(Material provided Opens)

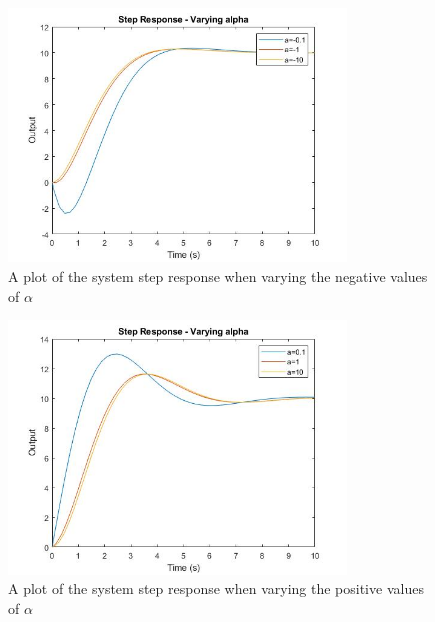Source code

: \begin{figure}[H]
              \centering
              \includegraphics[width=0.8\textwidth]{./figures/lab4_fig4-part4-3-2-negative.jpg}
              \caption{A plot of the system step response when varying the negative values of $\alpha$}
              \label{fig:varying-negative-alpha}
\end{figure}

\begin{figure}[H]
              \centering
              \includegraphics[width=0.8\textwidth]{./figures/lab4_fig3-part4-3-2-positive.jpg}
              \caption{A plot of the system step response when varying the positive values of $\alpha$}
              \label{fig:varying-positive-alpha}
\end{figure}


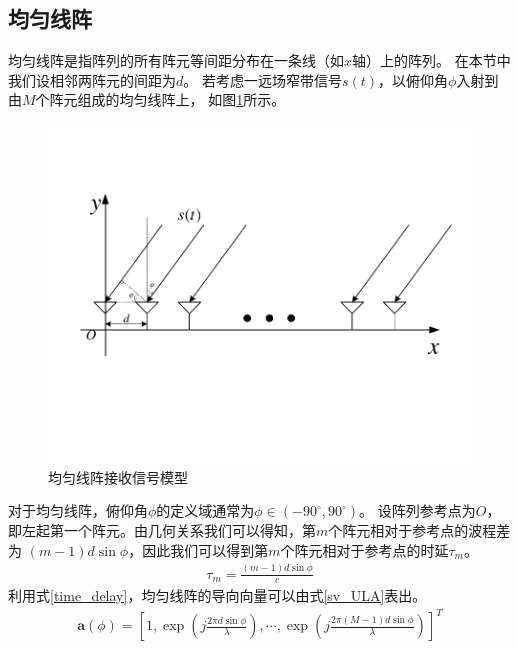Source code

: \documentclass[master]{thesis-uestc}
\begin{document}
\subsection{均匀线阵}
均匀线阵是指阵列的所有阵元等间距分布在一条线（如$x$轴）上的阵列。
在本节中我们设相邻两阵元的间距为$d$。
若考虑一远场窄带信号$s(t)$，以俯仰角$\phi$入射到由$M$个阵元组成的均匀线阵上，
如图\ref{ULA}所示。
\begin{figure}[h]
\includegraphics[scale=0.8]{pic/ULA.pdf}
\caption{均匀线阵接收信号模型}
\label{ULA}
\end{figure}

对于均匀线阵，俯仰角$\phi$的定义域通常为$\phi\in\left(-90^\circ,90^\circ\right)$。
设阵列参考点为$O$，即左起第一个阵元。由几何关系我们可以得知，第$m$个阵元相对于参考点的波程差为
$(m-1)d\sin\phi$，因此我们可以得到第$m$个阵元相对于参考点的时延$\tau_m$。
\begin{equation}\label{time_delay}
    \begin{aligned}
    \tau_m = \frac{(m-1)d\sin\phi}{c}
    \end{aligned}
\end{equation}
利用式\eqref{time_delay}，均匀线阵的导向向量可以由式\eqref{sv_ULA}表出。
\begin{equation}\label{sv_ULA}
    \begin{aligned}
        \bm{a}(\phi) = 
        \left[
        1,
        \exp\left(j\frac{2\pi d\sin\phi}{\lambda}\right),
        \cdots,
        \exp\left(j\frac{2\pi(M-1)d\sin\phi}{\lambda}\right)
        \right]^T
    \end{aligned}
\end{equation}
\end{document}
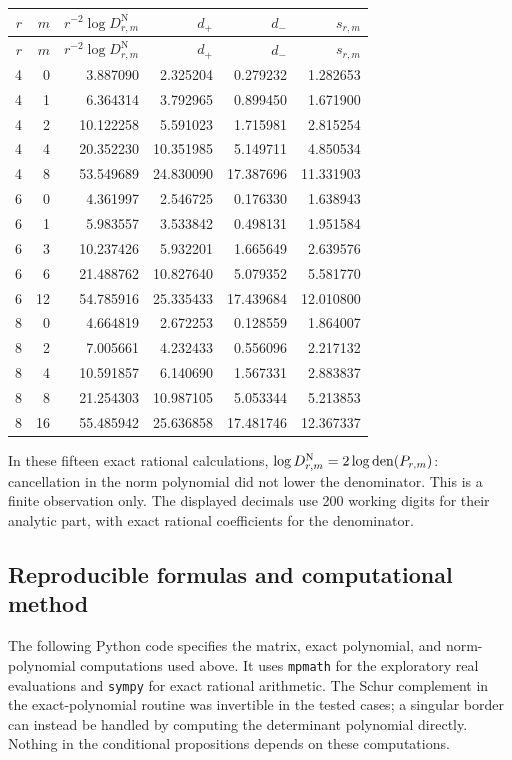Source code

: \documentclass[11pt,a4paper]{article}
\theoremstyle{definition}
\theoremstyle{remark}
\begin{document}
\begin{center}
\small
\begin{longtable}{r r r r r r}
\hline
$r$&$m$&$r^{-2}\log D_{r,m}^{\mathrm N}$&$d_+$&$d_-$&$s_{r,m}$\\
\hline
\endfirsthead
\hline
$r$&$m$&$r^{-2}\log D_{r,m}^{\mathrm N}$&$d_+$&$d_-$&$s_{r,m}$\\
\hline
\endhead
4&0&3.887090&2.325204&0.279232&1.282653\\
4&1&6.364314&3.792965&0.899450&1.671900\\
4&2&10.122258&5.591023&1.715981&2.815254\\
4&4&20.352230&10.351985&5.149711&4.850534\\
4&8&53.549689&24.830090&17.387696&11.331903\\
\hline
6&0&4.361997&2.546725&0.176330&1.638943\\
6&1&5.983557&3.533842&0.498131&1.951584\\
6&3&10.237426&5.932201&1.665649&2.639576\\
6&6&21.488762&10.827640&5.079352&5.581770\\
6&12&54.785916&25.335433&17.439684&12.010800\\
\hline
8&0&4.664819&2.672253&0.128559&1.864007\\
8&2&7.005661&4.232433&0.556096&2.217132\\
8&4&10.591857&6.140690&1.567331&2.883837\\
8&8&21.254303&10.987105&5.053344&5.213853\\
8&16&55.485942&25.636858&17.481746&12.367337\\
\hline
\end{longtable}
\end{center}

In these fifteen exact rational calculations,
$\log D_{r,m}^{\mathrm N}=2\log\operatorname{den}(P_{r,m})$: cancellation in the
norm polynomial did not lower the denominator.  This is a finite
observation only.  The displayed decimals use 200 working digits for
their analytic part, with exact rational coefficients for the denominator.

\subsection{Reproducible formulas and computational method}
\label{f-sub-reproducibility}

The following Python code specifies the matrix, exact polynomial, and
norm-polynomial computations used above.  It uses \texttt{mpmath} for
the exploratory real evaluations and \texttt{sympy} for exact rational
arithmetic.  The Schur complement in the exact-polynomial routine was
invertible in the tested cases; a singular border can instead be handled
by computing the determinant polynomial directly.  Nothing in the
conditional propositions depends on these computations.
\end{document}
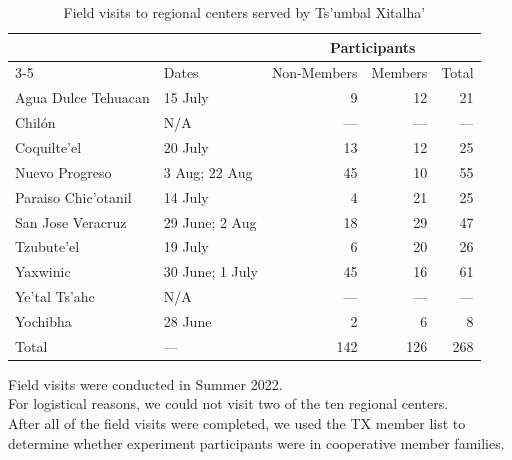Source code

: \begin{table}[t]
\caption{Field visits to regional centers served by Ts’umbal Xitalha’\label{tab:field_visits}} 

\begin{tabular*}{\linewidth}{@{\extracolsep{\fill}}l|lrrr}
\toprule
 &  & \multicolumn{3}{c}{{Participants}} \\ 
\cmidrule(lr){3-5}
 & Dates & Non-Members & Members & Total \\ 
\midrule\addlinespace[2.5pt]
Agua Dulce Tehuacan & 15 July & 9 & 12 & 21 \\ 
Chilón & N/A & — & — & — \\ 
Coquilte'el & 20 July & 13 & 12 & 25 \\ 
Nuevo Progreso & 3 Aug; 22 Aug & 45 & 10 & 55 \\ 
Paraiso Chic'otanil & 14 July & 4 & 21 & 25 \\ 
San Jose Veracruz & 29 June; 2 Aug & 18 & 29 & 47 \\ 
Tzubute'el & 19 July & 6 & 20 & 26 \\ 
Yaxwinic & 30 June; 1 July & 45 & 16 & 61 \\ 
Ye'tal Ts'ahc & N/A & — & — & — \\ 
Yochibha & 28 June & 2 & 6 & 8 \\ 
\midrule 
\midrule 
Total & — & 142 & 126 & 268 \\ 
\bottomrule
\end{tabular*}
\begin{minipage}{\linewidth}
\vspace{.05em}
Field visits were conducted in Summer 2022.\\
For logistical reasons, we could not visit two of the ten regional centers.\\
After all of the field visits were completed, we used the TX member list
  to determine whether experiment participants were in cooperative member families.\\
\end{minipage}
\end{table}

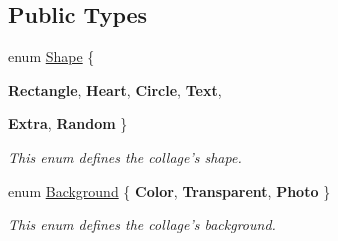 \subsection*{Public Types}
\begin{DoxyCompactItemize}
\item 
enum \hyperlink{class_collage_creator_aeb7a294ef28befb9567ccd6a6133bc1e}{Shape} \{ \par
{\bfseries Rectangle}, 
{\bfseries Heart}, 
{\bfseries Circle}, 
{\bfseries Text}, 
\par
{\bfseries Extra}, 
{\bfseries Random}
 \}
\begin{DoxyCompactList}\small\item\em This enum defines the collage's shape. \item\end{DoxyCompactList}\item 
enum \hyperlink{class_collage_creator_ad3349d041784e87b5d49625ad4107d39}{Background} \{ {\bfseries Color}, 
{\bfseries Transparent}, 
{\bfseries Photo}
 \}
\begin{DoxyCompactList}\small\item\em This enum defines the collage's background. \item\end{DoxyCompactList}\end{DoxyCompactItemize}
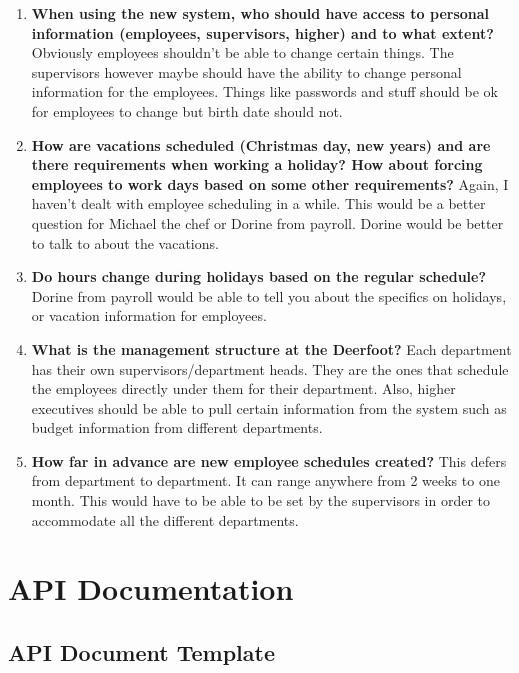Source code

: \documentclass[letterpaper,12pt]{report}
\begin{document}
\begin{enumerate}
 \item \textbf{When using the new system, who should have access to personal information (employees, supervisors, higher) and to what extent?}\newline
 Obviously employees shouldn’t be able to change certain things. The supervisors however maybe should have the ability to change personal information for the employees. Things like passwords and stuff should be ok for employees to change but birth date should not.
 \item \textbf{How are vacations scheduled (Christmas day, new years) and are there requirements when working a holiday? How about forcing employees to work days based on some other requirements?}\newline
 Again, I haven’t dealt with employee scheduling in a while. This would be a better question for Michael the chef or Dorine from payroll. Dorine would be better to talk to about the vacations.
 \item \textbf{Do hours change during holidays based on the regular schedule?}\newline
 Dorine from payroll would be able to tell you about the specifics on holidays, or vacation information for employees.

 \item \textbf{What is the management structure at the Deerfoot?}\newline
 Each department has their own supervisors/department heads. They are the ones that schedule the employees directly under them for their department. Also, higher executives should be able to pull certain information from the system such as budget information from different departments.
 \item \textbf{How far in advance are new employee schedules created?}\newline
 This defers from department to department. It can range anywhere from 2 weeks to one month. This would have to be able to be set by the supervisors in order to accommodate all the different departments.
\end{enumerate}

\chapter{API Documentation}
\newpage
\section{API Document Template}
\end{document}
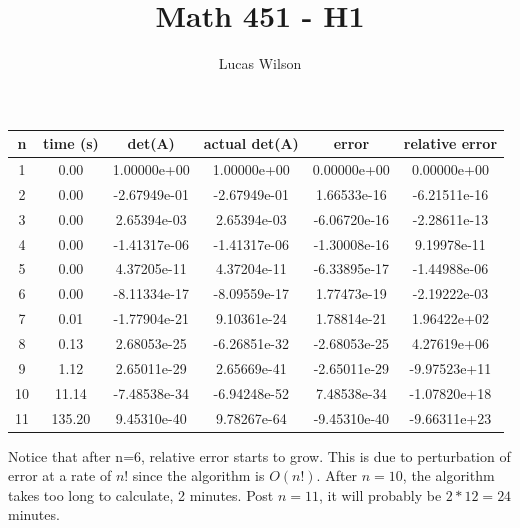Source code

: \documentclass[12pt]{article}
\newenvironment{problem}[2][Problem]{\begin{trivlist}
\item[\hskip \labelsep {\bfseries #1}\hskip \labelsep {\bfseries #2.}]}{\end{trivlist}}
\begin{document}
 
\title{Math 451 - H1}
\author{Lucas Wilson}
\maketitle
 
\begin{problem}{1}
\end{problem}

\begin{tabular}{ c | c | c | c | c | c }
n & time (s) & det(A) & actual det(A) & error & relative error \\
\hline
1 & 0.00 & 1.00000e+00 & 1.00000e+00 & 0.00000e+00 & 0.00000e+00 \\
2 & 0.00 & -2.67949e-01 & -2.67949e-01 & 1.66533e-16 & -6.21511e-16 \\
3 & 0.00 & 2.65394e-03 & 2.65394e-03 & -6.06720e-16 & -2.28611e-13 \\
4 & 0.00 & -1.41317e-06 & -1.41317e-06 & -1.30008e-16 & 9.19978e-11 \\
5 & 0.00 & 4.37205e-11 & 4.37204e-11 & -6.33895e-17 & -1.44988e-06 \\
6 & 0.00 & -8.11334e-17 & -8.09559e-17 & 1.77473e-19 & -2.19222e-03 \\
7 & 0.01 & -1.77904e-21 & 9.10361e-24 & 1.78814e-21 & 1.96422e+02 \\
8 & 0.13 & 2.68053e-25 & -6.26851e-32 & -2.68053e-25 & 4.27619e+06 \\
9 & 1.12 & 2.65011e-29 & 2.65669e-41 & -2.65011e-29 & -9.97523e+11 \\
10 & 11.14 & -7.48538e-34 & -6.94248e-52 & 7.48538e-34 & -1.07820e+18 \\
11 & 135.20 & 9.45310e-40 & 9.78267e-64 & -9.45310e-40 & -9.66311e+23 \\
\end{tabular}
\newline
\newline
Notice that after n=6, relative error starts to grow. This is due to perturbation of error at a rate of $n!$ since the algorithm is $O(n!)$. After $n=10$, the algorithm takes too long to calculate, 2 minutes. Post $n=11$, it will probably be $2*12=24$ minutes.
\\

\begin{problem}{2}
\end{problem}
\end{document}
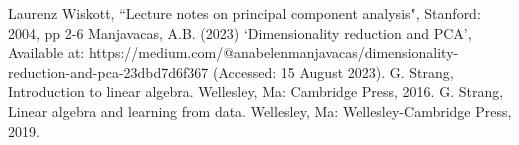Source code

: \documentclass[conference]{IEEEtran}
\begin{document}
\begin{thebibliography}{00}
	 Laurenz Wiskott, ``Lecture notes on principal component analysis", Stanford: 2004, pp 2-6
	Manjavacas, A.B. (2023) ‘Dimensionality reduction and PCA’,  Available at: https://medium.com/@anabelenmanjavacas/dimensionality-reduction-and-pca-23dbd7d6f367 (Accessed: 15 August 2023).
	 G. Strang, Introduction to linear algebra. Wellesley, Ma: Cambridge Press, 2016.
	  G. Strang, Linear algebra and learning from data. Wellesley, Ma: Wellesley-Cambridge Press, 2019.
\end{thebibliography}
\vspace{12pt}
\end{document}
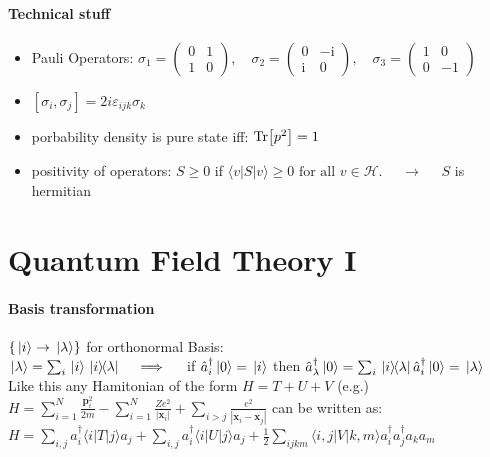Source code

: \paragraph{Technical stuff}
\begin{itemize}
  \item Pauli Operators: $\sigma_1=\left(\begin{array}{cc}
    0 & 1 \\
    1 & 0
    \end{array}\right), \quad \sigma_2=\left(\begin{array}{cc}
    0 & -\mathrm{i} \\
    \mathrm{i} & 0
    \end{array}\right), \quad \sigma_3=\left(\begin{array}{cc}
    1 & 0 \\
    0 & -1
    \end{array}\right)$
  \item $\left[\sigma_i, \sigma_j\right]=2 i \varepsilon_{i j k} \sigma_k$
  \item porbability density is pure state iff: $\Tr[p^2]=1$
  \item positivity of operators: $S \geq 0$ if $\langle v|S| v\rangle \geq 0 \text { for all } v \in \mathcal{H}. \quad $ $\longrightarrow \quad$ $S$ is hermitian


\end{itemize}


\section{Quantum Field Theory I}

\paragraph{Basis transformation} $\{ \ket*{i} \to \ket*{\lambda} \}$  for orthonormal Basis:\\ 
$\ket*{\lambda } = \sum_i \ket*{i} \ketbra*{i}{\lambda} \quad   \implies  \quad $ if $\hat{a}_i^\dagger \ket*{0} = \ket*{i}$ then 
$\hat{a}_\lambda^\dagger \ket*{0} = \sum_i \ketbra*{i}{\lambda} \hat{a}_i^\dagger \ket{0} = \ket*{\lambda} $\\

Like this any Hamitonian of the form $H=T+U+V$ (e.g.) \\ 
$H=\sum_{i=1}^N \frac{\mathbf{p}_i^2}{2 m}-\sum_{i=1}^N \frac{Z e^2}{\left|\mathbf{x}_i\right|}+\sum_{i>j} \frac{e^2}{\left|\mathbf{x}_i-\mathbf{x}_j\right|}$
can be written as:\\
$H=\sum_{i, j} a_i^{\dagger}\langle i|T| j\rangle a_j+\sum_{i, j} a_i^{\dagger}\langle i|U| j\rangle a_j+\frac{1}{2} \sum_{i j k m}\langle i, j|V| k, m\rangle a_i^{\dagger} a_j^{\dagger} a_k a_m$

(Material provided Closes)

» **Task to carry out**
Retype exactly the span of lines from the one with "6 & 0.00 & -8.11334e-17" through the one with "9 & 1.12 & 2.65011e-29"; include both ends and omit the rest of the material.

» **Written reply**
6 & 0.00 & -8.11334e-17 & -8.09559e-17 & 1.77473e-19 & -2.19222e-03 \\
7 & 0.01 & -1.77904e-21 & 9.10361e-24 & 1.78814e-21 & 1.96422e+02 \\
8 & 0.13 & 2.68053e-25 & -6.26851e-32 & -2.68053e-25 & 4.27619e+06 \\
9 & 1.12 & 2.65011e-29 & 2.65669e-41 & -2.65011e-29 & -9.97523e+11 \\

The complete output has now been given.